Lois is surprised, and pleased, "Sam told you about that?" 

Lois 


That Sam told the story, of course, meant to Lois that her affair with him, twenty years earlier, still meant something to him, enough that he would tell Sonny about it. It is one of those loose threads being knit together in the movie and it is a powerful, telling and revealing moment. 

Of course, I expected her to say, "What did he say? When did he tell you? Why did he tell you?" But, she does none of that. She lets it go, and you know it was enough for her that story had been passed down to a younger generation, and that no matter what Sam said, it was not the experience she had had, and there is no conveying that experience, only its importance. It is one of the many understated, delicious and devastating moments in a very great movie. 

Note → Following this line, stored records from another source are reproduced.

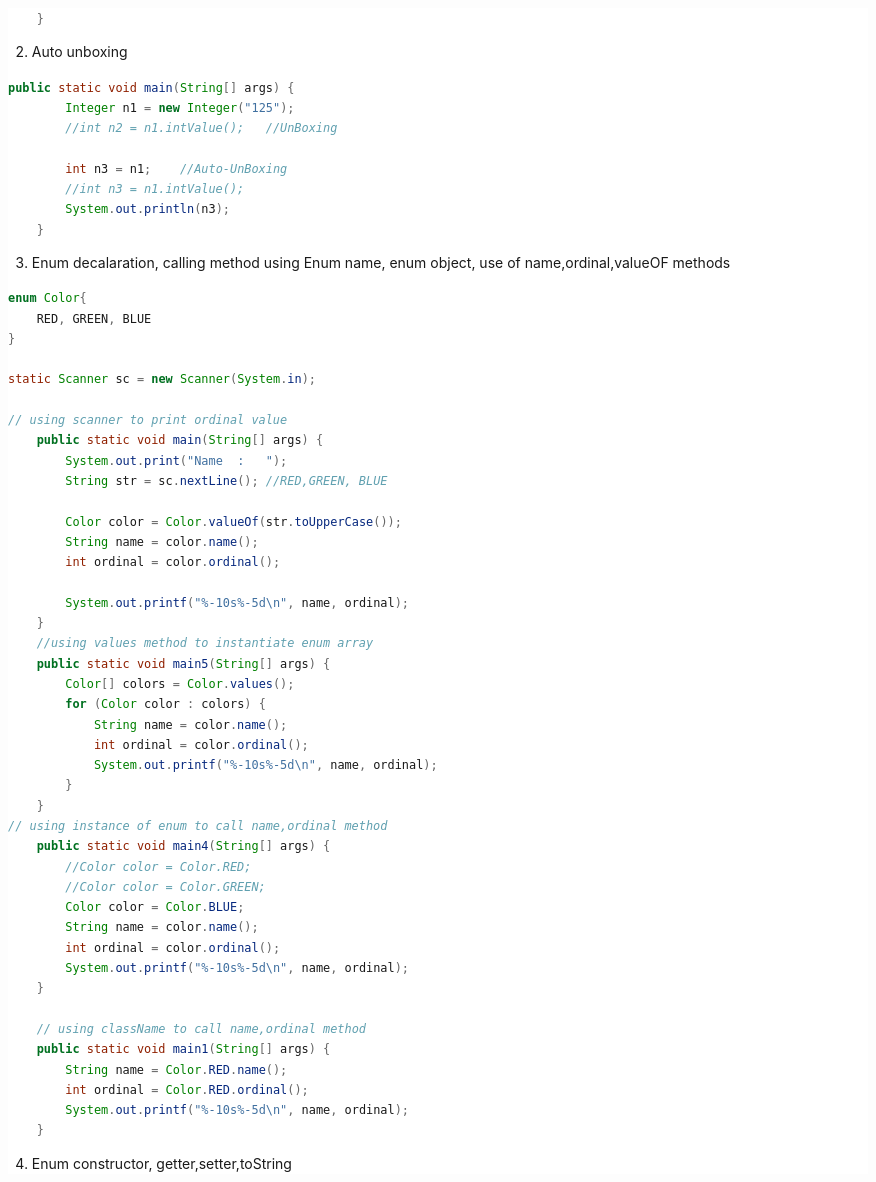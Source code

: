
 ```java
	}

```
2. Auto unboxing 
```java
public static void main(String[] args) {
		Integer n1 = new Integer("125");
		//int n2 = n1.intValue();	//UnBoxing
	
		int n3 = n1;	//Auto-UnBoxing
		//int n3 = n1.intValue();		
		System.out.println(n3);
	}

```
3. Enum decalaration, calling method using Enum  name, enum object, use of name,ordinal,valueOF methods
```java
enum Color{
	RED, GREEN, BLUE
}

static Scanner sc = new Scanner(System.in);

// using scanner to print ordinal value 
	public static void main(String[] args) {
		System.out.print("Name	:	");
		String str = sc.nextLine(); //RED,GREEN, BLUE
		
		Color color = Color.valueOf(str.toUpperCase());
		String name = color.name();
		int ordinal = color.ordinal();
		
		System.out.printf("%-10s%-5d\n", name, ordinal);
	}
	//using values method to instantiate enum array
	public static void main5(String[] args) {
		Color[] colors = Color.values();
		for (Color color : colors) {
			String name = color.name();
			int ordinal = color.ordinal();
			System.out.printf("%-10s%-5d\n", name, ordinal);	
		}
	}
// using instance of enum to call name,ordinal method
	public static void main4(String[] args) {
		//Color color = Color.RED;
		//Color color = Color.GREEN;
		Color color = Color.BLUE;
		String name = color.name();
		int ordinal = color.ordinal();
		System.out.printf("%-10s%-5d\n", name, ordinal);
	}
	
	// using className to call name,ordinal method
	public static void main1(String[] args) {
		String name = Color.RED.name();
		int ordinal = Color.RED.ordinal();
		System.out.printf("%-10s%-5d\n", name, ordinal);
	}


```
4. Enum constructor, getter,setter,toString 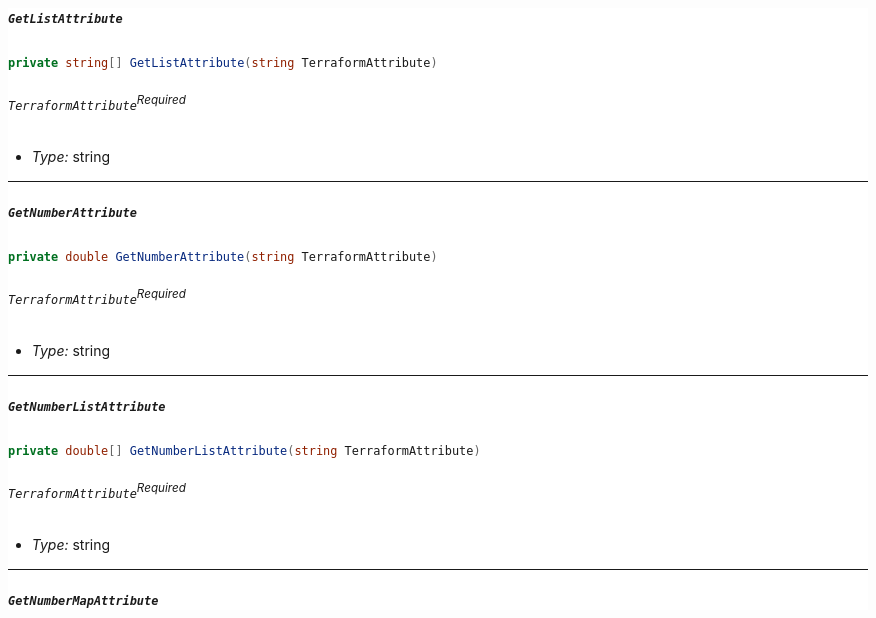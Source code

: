 ##### `GetListAttribute` <a name="GetListAttribute" id="@cdktf/provider-azurestack.localNetworkGateway.LocalNetworkGatewayTimeoutsOutputReference.getListAttribute"></a>

```csharp
private string[] GetListAttribute(string TerraformAttribute)
```

###### `TerraformAttribute`<sup>Required</sup> <a name="TerraformAttribute" id="@cdktf/provider-azurestack.localNetworkGateway.LocalNetworkGatewayTimeoutsOutputReference.getListAttribute.parameter.terraformAttribute"></a>

- *Type:* string

---

##### `GetNumberAttribute` <a name="GetNumberAttribute" id="@cdktf/provider-azurestack.localNetworkGateway.LocalNetworkGatewayTimeoutsOutputReference.getNumberAttribute"></a>

```csharp
private double GetNumberAttribute(string TerraformAttribute)
```

###### `TerraformAttribute`<sup>Required</sup> <a name="TerraformAttribute" id="@cdktf/provider-azurestack.localNetworkGateway.LocalNetworkGatewayTimeoutsOutputReference.getNumberAttribute.parameter.terraformAttribute"></a>

- *Type:* string

---

##### `GetNumberListAttribute` <a name="GetNumberListAttribute" id="@cdktf/provider-azurestack.localNetworkGateway.LocalNetworkGatewayTimeoutsOutputReference.getNumberListAttribute"></a>

```csharp
private double[] GetNumberListAttribute(string TerraformAttribute)
```

###### `TerraformAttribute`<sup>Required</sup> <a name="TerraformAttribute" id="@cdktf/provider-azurestack.localNetworkGateway.LocalNetworkGatewayTimeoutsOutputReference.getNumberListAttribute.parameter.terraformAttribute"></a>

- *Type:* string

---

##### `GetNumberMapAttribute` <a name="GetNumberMapAttribute" id="@cdktf/provider-azurestack.localNetworkGateway.LocalNetworkGatewayTimeoutsOutputReference.getNumberMapAttribute"></a>

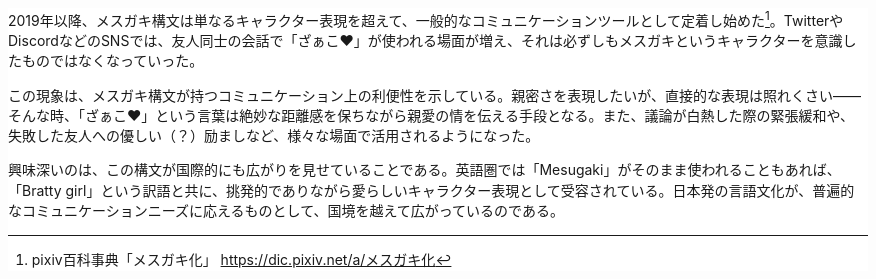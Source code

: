 2019年以降、メスガキ構文は単なるキャラクター表現を超えて、一般的なコミュニケーションツールとして定着し始めた[^9]。TwitterやDiscordなどのSNSでは、友人同士の会話で「ざぁこ♥」が使われる場面が増え、それは必ずしもメスガキというキャラクターを意識したものではなくなっていった。

この現象は、メスガキ構文が持つコミュニケーション上の利便性を示している。親密さを表現したいが、直接的な表現は照れくさい——そんな時、「ざぁこ♥」という言葉は絶妙な距離感を保ちながら親愛の情を伝える手段となる。また、議論が白熱した際の緊張緩和や、失敗した友人への優しい（？）励ましなど、様々な場面で活用されるようになった。

興味深いのは、この構文が国際的にも広がりを見せていることである。英語圏では「Mesugaki」がそのまま使われることもあれば、「Bratty girl」という訳語と共に、挑発的でありながら愛らしいキャラクター表現として受容されている。日本発の言語文化が、普遍的なコミュニケーションニーズに応えるものとして、国境を越えて広がっているのである。

[^1]: ニコニコ大百科「メスガキ」 https://dic.nicovideo.jp/a/メスガキ
[^2]: 「メスガキの発祥について」 https://suica0516.hatenablog.com/entry/2020/06/08/014012
[^3]: pixiv百科事典「メスガキ」 https://dic.pixiv.net/a/メスガキ
[^4]: 「メスガキ構文とは？語録や元ネタについて解説」 https://meme-kobun.com/mesugaki/
[^5]: 同上
[^6]: 「年代ごとの絵柄の移り変わりについて」 https://note.com/kagehito_muji/n/n3a6d6dd56485
[^7]: pixiv百科事典「グリムアロエ」 https://dic.pixiv.net/a/グリムアロエ
[^8]: 「ボンバーガールにメスガキチャンピオンがやってきた」 https://note.com/mif21c/n/n63f5eea0dabb
[^9]: pixiv百科事典「メスガキ化」 https://dic.pixiv.net/a/メスガキ化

Likewise, the gradual dawning of knowledge in the young reporter, as Jack Crabb describes the Indians and the cavalry soldiers, including George Armstrong Custer, and the sympathy of the reporter and the audience gradually shifts away from the White American forces and toward the Indians is a wonder to behold. Right from the first sentences, as Crabb tells the reporter he knew Custer, whose very name comes out as a slur and he knew the Indians, who Crabb mentions with a tears welling up, signals we are about to hear a story which departs from the usual Western movie depiction of cowboys and Indians.

George Armstrong Custer


It is not a story which would make it past Ron DeSantis and the public school boards of Florida, as it tends to depict the White people in a less than flattering way. "Dances With Wolves" continued this narrative, but would not have been possible without "Little Big Man."

Sitting Bull


And that is the power of history, of narrative by people who lived it.

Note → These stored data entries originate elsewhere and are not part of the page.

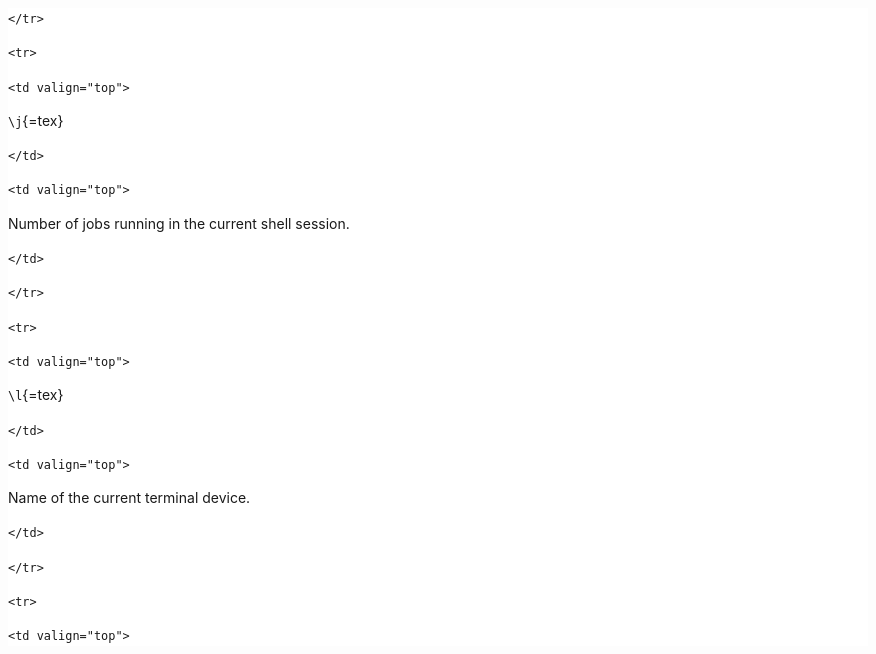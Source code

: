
 ```{=html}
</tr>
```

```{=html}
<tr>
```

```{=html}
<td valign="top">
```

`\j`{=tex}

```{=html}
</td>
```

```{=html}
<td valign="top">
```

Number of jobs running in the current shell session.

```{=html}
</td>
```

```{=html}
</tr>
```

```{=html}
<tr>
```

```{=html}
<td valign="top">
```

`\l`{=tex}

```{=html}
</td>
```

```{=html}
<td valign="top">
```

Name of the current terminal device.

```{=html}
</td>
```

```{=html}
</tr>
```

```{=html}
<tr>
```

```{=html}
<td valign="top">
```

You can see all the TV shows about doctors and hospitals, but you cannot get the real story there. 

You can see all the war movies and even documentaries, but that is not the same as the unedited accounts of soldiers who were actually there.

James Juntilla, the father of one of my childhood friends,  was an American Army Air Force pilot shot down over France during World War II, and he was lying on his couch in his living room, reading a book, laughing so loud and continuously, tears were running down his face. I asked him what he was reading and he held up "Catch-22," a book I had seen lying around my own house, but at age 11, I had never opened.



He said, "This is the closest thing to the way it really was of anything I've ever read."

When I read it, I was mightily confused. This was a spoof, a satire, what on earth was Mr. Juntilla talking about? 

I wanted to run right back across the street and demand from him, a detailed account of his war experiences and how they connected to "Catch-22," but I knew him just well enough to know all I would get from him would be a knowing look, and a shake of the head, "You would never believe me."